→ **Exercise description**
Starting with the line with "desconocido." in the entries below and going on through the line with "The system allows universities to interrupt", output every line exactly and nothing more. No pictures.

(Stored data)
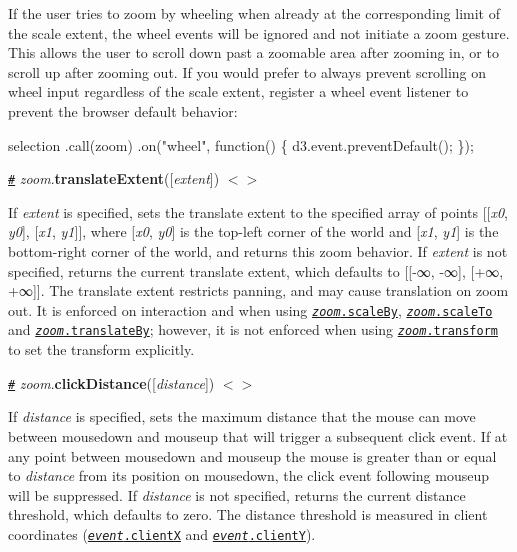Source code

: If the user tries to zoom by wheeling when already at the corresponding limit of the scale extent, the wheel events will be ignored and not initiate a zoom gesture. This allows the user to scroll down past a zoomable area after zooming in, or to scroll up after zooming out. If you would prefer to always prevent scrolling on wheel input regardless of the scale extent, register a wheel event listener to prevent the browser default behavior\+:


\begin{DoxyCode}
selection
    .call(zoom)
    .on("wheel", function() \{ d3.event.preventDefault(); \});
\end{DoxyCode}


\href{#zoom_translateExtent}{\tt \#} {\itshape zoom}.{\bfseries translate\+Extent}(\mbox{[}{\itshape extent}\mbox{]}) \href{https://github.com/d3/d3-zoom/blob/master/src/zoom.js#L402}{\tt $<$$>$}

If {\itshape extent} is specified, sets the translate extent to the specified array of points \mbox{[}\mbox{[}{\itshape x0}, {\itshape y0}\mbox{]}, \mbox{[}{\itshape x1}, {\itshape y1}\mbox{]}\mbox{]}, where \mbox{[}{\itshape x0}, {\itshape y0}\mbox{]} is the top-\/left corner of the world and \mbox{[}{\itshape x1}, {\itshape y1}\mbox{]} is the bottom-\/right corner of the world, and returns this zoom behavior. If {\itshape extent} is not specified, returns the current translate extent, which defaults to \mbox{[}\mbox{[}-\/∞, -\/∞\mbox{]}, \mbox{[}+∞, +∞\mbox{]}\mbox{]}. The translate extent restricts panning, and may cause translation on zoom out. It is enforced on interaction and when using \href{#zoom_scaleBy}{\tt {\itshape zoom}.scale\+By}, \href{#zoom_scaleTo}{\tt {\itshape zoom}.scale\+To} and \href{#zoom_translateBy}{\tt {\itshape zoom}.translate\+By}; however, it is not enforced when using \href{#zoom_transform}{\tt {\itshape zoom}.transform} to set the transform explicitly.

\href{#zoom_clickDistance}{\tt \#} {\itshape zoom}.{\bfseries click\+Distance}(\mbox{[}{\itshape distance}\mbox{]}) \href{https://github.com/d3/d3-zoom/blob/master/src/zoom.js#L419}{\tt $<$$>$}

If {\itshape distance} is specified, sets the maximum distance that the mouse can move between mousedown and mouseup that will trigger a subsequent click event. If at any point between mousedown and mouseup the mouse is greater than or equal to {\itshape distance} from its position on mousedown, the click event following mouseup will be suppressed. If {\itshape distance} is not specified, returns the current distance threshold, which defaults to zero. The distance threshold is measured in client coordinates (\href{https://developer.mozilla.org/en-US/docs/Web/API/MouseEvent/clientX}{\tt {\itshape event}.clientX} and \href{https://developer.mozilla.org/en-US/docs/Web/API/MouseEvent/clientY}{\tt {\itshape event}.clientY}).

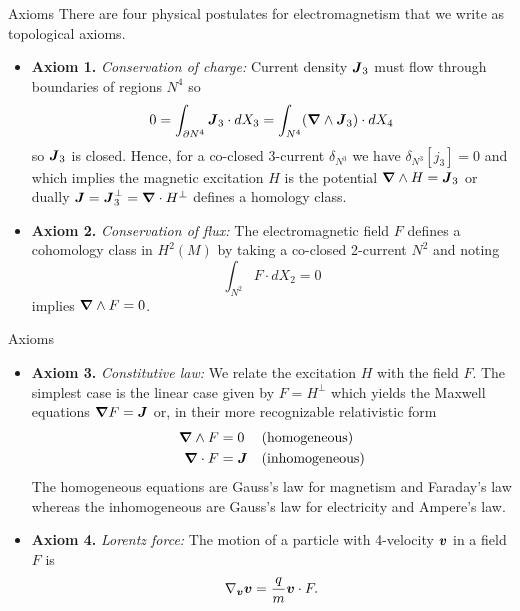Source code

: \documentclass[UKenglish]{beamer}
\begin{document}
\begin{frame}{Axioms}
\vfill
There are four physical postulates for electromagnetism that we write as topological axioms.    
    \begin{itemize}
    \item{\bf{Axiom 1.}} \emph{Conservation of charge:} Current density $\boldsymbol{J}_3$ must flow through boundaries of regions $N^4$ so
    \[
    0=\int_{\partial N^4} \boldsymbol{J}_3\cdot dX_3=\int_{N^4} (\boldsymbol{\nabla} \wedge \boldsymbol{J}_3) \cdot dX_4
    \]
    so $\boldsymbol{J}_3$ is closed. Hence, for a co-closed 3-current $\delta_{N^3}$  we have $\delta_{N^3}[j_3]=0$ and which implies the magnetic excitation $H$ is the potential $\boldsymbol{\nabla} \wedge H=\boldsymbol{J}_3$ or dually $\boldsymbol{J}=\boldsymbol{J}_3^\perp = \boldsymbol{\nabla} \cdot H^\perp$ defines a homology class.
    \item{\bf{Axiom 2.}} \emph{Conservation of flux:} The electromagnetic field $F$ defines a cohomology class in $H^2(M)$ by taking a co-closed 2-current $N^2$ and noting
    \[
    \int_{N^2} F \cdot dX_2 = 0 
    \]
    implies $\boldsymbol{\nabla} \wedge F=0$.
\end{itemize}
\vfill
\end{frame}

\begin{frame}{Axioms}
\vfill
    \begin{itemize}
    \item{\bf{Axiom 3.}} \emph{Constitutive law:} We relate the excitation $H$ with the field $F$. The simplest case is the linear case given by $F=H^\perp$ which yields the Maxwell equations $\boldsymbol{\nabla} F = \boldsymbol{J}$ or, in their more recognizable relativistic form
    \begin{align*}
        \boldsymbol{\nabla} \wedge F &= 0 && \textrm{(homogeneous)}\\
        \boldsymbol{\nabla} \cdot F &= \boldsymbol{J} && \textrm{(inhomogeneous)}
    \end{align*}
    The homogeneous equations are Gauss's law for magnetism and Faraday's law whereas the inhomogeneous are Gauss's law for electricity and Ampere's law.
    \item{\bf{Axiom 4.}} \emph{Lorentz force:} The motion of a particle with 4-velocity $\boldsymbol{v}$ in a field $F$ is
    \[
    \nabla_{\boldsymbol{v}}\boldsymbol{v} = \frac{q}{m} \boldsymbol{v} \cdot F.
    \]
\end{itemize}
\vfill
\end{frame}
\end{document}
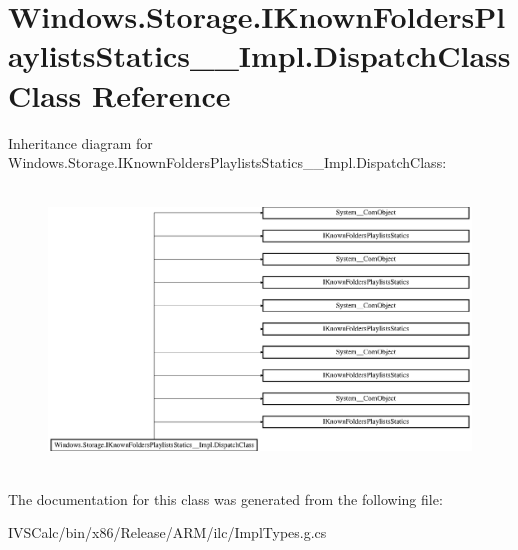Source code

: \hypertarget{class_windows_1_1_storage_1_1_i_known_folders_playlists_statics_____impl_1_1_dispatch_class}{}\section{Windows.\+Storage.\+I\+Known\+Folders\+Playlists\+Statics\+\_\+\+\_\+\+Impl.\+Dispatch\+Class Class Reference}
\label{class_windows_1_1_storage_1_1_i_known_folders_playlists_statics_____impl_1_1_dispatch_class}
Inheritance diagram for Windows.\+Storage.\+I\+Known\+Folders\+Playlists\+Statics\+\_\+\+\_\+\+Impl.\+Dispatch\+Class\+:\begin{figure}[H]
\begin{center}
\leavevmode
\includegraphics[height=7.530562cm]{class_windows_1_1_storage_1_1_i_known_folders_playlists_statics_____impl_1_1_dispatch_class}
\end{center}
\end{figure}


The documentation for this class was generated from the following file\+:\begin{DoxyCompactItemize}
\item 
I\+V\+S\+Calc/bin/x86/\+Release/\+A\+R\+M/ilc/Impl\+Types.\+g.\+cs\end{DoxyCompactItemize}
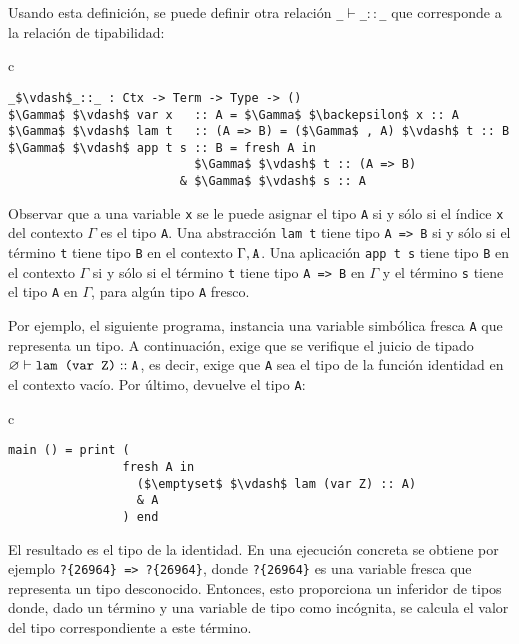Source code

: Usando esta definición, se puede definir otra relación
\texttt{\_$\vdash$\_$::$\_}
que corresponde a la relación de tipabilidad:

\begin{center}
\begin{tabular}{c}
\begin{lstlisting}[mathescape=true]
_$\vdash$_::_ : Ctx -> Term -> Type -> ()
$\Gamma$ $\vdash$ var x   :: A = $\Gamma$ $\backepsilon$ x :: A
$\Gamma$ $\vdash$ lam t   :: (A => B) = ($\Gamma$ , A) $\vdash$ t :: B
$\Gamma$ $\vdash$ app t s :: B = fresh A in
                          $\Gamma$ $\vdash$ t :: (A => B)
                        & $\Gamma$ $\vdash$ s :: A
\end{lstlisting}
\end{tabular}
\end{center}
Observar que a una variable \verb|x| se le puede asignar el tipo \verb|A|
si y sólo si el índice \verb|x| del contexto $\Gamma$ es el tipo \verb|A|.
Una abstracción \verb|lam t|
tiene tipo \verb|A => B| si y sólo si
el término \verb|t| tiene tipo \verb|B| en el contexto $\Gamma,\verb|A|$.
Una aplicación \verb|app t s|
tiene tipo \verb|B| en el contexto $\Gamma$ si y sólo si
el término \verb|t| tiene tipo \verb|A => B| en $\Gamma$
y el término \verb|s| tiene el tipo \verb|A| en $\Gamma$,
para algún tipo \verb|A| fresco.
\bigskip

Por ejemplo, el siguiente programa,
instancia una variable simbólica fresca \verb|A| que representa un tipo.
A continuación, exige que se verifique el juicio de tipado 
$\emptyset \vdash \verb|lam (var Z)| :: \verb|A|$,
es decir, exige que \verb|A| sea el tipo de la función identidad 
en el contexto vacío.
Por último, devuelve el tipo \verb|A|:
\begin{center}
\begin{tabular}{c}
\begin{lstlisting}[mathescape=true]
main () = print (
                fresh A in
                  ($\emptyset$ $\vdash$ lam (var Z) :: A)
                  & A
                ) end
\end{lstlisting}
\end{tabular}
\end{center}
El resultado es el tipo de la identidad.
En una ejecución concreta se obtiene por ejemplo
\verb|?{26964} => ?{26964}|,
donde \verb|?{26964}| es una variable fresca que representa un tipo
desconocido.
Entonces, esto proporciona un inferidor de tipos donde, dado un término y una variable
de tipo como incógnita, se calcula el valor del tipo correspondiente a este término.
\bigskip

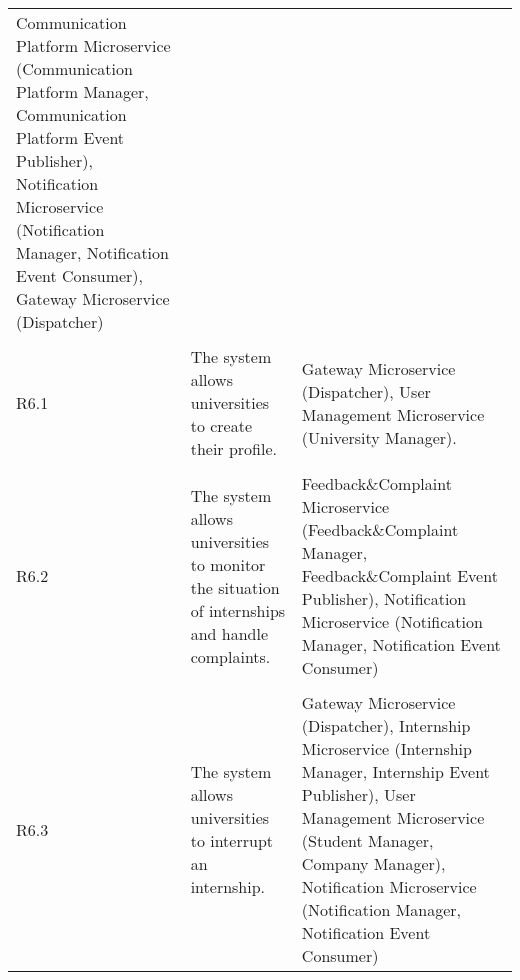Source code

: \begin{longtable}{p{}p{}p{}}
    Communication Platform Microservice (Communication Platform Manager, Communication Platform Event Publisher), Notification Microservice (Notification Manager, Notification Event Consumer), Gateway Microservice (Dispatcher) \\
    \vspace{0.5em}\\
    R6.1 &
    The system allows universities to create their profile. &
    Gateway Microservice (Dispatcher), User Management Microservice (University Manager). \\
    \vspace{0.5em}\\
    R6.2 &
    The system allows universities to monitor the situation of internships and handle complaints. &
    Feedback\&Complaint Microservice (Feedback\&Complaint Manager, Feedback\&Complaint Event Publisher), Notification Microservice (Notification Manager, Notification Event Consumer) \\
    \vspace{0.5em}\\
    R6.3 &
    The system allows universities to interrupt an internship. &
    Gateway Microservice (Dispatcher), Internship Microservice (Internship Manager, Internship Event Publisher), User Management Microservice (Student Manager, Company Manager), Notification Microservice (Notification Manager, Notification Event Consumer) \\

\end{longtable}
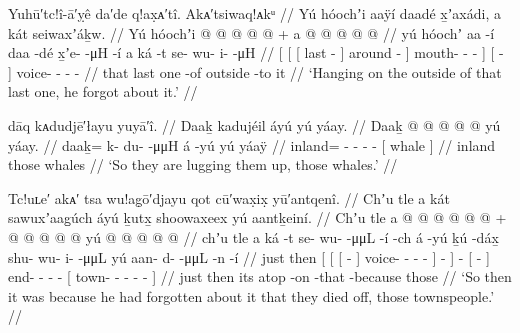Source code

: \ex\label{ex:90-101-last-one-hanging-there-forgot}%
%
\begingl
	\glpreamble	Yuhū′tc!î-ā′ỵê da′de q!ax̣ᴀ′tî.
Akᴀ′tsiwaq!ᴀkᵘ //
	\glpreamble	Yú hóochʼi aaÿí daadé x̱ʼaxádi, a kát seiwaxʼáḵw. //
	\gla	{} {} {} Yú hóochʼi  @ {} {}  @ {} {}
			 @ {} @ {} @ {} {} +
		{} a  @ {} {}
		 @ {} @ {} @ {} @ {} //
	\glb	{} {} {} yú hóochʼ aa -í {} daa -dé {}
			x̱ʼe-  -μH -í {}
		{} a ká -t {}
		se- wu- i-  -μH //
	\glc	{}[ {}[ {}[  last  - {}] around - {}]
			mouth-  - - {}]
		{}[   - {}]
		voice- - -  - //
	\gld	{} {} {} that last one -of {} outside -to {}
			 {} {} {} {}
		{} it  {} {}
		 {} {} {} {} //
	\glft	‘Hanging on the outside of that last one, he forgot about it.’
		//
\endgl
\xe

\ex\label{ex:90-102-theyre-taking-it-up-that-whale}%
%
\begingl
	\glpreamble	dāq kᴀdudjē′łayu yuyā′î. // 
	\glpreamble	Daaḵ kadujéil áyú yú yáay. //
	\gla	Daaḵ @  @ {} @ {} @ {}
		 @ {}
		{} yú yáay. {} //
	\glb	daaḵ= k- du-  -μμH
		á -yú
		{} yú yáaÿ {} //
	\glc	inland= - -  -
		 -
		{}[  whale {}] //
	\gld	inland  {} {} {}
		 {}
		{} those whales {} //
	\glft	‘So they are lugging them up, those whales.’
		//
\endgl
\xe

\ex\label{ex:90-103-because-forgot-died-out}%
%
\begingl
	\glpreamble	Tc!uʟe′ akᴀ′ tsa wu!ag̣ō′djayu qot cū′wax̣ix̣ yū′antqenî. //
	\glpreamble	Chʼu tle a kát sawuxʼaag̱úch áyú ḵutx̱ shoowaxeex yú aantḵeiní. //
	\gla	Chʼu tle {} {} {} a  @ {} {}
			 @ {} @ {} @ {} @ {} {} {} {}
		 @ {} +
		{}  @ {} {}  @ {} @ {} @ {} @ {}
		{} yú  @ {} @ {} @ {} @ {} @ {} {} //
	\glb	chʼu tle {} {} {} a ká -t {}
			se- wu-  -μμL -í {} -ch {}
		á -yú
		{} ḵú -dáx̱ {} shu- wu- i-  -μμL
		{} yú aan- d-  -μμL -n -í {} //
	\glc	just then {}[ {}[ {}[   - {}]
			voice- -  - - {}] - {}]
		 -
		{}[  - {}] end- - -  -
		{}[  town- -  - - - {}] //
	\gld	just then {} {} {} its atop -on {}
			 {} {} {} -that {} -because {}
		 {}
		{}  {} {}  {} {} {} {}
		{} those  {} {} {} {} {} {} //
	\glft	‘So then it was because he had forgotten about it that they died off, those townspeople.’
		//
\endgl
\xe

→ **Finished task**
desconocido.
Entonces, esto proporciona un inferidor de tipos donde, dado un término y una variable
de tipo como incógnita, se calcula el valor del tipo correspondiente a este término.
\bigskip

Source code

: \begin{longtable}{p{}p{}p{}}
    Communication Platform Microservice (Communication Platform Manager, Communication Platform Event Publisher), Notification Microservice (Notification Manager, Notification Event Consumer), Gateway Microservice (Dispatcher) \\
    \vspace{0.5em}\\
    R6.1 &
    The system allows universities to create their profile. &
    Gateway Microservice (Dispatcher), User Management Microservice (University Manager). \\
    \vspace{0.5em}\\
    R6.2 &
    The system allows universities to monitor the situation of internships and handle complaints. &
    Feedback\&Complaint Microservice (Feedback\&Complaint Manager, Feedback\&Complaint Event Publisher), Notification Microservice (Notification Manager, Notification Event Consumer) \\
    \vspace{0.5em}\\
    R6.3 &
    The system allows universities to interrupt an internship. &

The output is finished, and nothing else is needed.